## WHAT THIS TASK INVOLVES
Here are some records. Transcribe all of them exactly.

[Stored data]
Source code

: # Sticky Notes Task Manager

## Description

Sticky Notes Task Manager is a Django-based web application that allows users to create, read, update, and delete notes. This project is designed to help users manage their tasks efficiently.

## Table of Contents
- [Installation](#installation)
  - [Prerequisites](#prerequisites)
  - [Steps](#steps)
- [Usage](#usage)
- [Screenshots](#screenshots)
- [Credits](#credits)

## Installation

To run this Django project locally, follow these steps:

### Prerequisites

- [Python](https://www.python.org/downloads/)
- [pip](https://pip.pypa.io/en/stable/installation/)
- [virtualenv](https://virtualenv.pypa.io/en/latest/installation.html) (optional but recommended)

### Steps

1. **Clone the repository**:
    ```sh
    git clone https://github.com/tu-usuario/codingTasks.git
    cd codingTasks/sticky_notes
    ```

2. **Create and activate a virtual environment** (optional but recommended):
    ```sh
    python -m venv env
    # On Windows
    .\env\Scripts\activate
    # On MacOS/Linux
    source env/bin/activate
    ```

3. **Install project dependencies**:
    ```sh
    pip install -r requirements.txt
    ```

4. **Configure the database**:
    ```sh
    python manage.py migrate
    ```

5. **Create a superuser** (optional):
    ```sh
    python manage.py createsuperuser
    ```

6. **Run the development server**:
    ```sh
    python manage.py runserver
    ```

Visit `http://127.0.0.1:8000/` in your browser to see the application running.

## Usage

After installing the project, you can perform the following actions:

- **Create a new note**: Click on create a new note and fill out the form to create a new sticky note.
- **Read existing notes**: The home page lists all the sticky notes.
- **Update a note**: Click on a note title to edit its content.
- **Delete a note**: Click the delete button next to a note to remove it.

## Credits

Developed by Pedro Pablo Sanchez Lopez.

## TASK OUTPUT
Source code

: # Sticky Notes Task Manager

## Description

Sticky Notes Task Manager is a Django-based web application that allows users to create, read, update, and delete notes. This project is designed to help users manage their tasks efficiently.

## Table of Contents
- [Installation](#installation)
  - [Prerequisites](#prerequisites)
  - [Steps](#steps)
- [Usage](#usage)
- [Screenshots](#screenshots)
- [Credits](#credits)

## Installation

To run this Django project locally, follow these steps:

### Prerequisites

- [Python](https://www.python.org/downloads/)
- [pip](https://pip.pypa.io/en/stable/installation/)
- [virtualenv](https://virtualenv.pypa.io/en/latest/installation.html) (optional but recommended)

### Steps

1. **Clone the repository**:
    ```sh
    git clone https://github.com/tu-usuario/codingTasks.git
    cd codingTasks/sticky_notes
    ```

2. **Create and activate a virtual environment** (optional but recommended):
    ```sh
    python -m venv env
    # On Windows
    .\env\Scripts\activate
    # On MacOS/Linux
    source env/bin/activate
    ```

3. **Install project dependencies**:
    ```sh
    pip install -r requirements.txt
    ```

4. **Configure the database**:
    ```sh
    python manage.py migrate
    ```

5. **Create a superuser** (optional):
    ```sh
    python manage.py createsuperuser
    ```

6. **Run the development server**:
    ```sh
    python manage.py runserver
    ```

Visit `http://127.0.0.1:8000/` in your browser to see the application running.

## Usage

After installing the project, you can perform the following actions:

- **Create a new note**: Click on create a new note and fill out the form to create a new sticky note.
- **Read existing notes**: The home page lists all the sticky notes.
- **Update a note**: Click on a note title to edit its content.
- **Delete a note**: Click the delete button next to a note to remove it.

## Credits

Developed by Pedro Pablo Sanchez Lopez.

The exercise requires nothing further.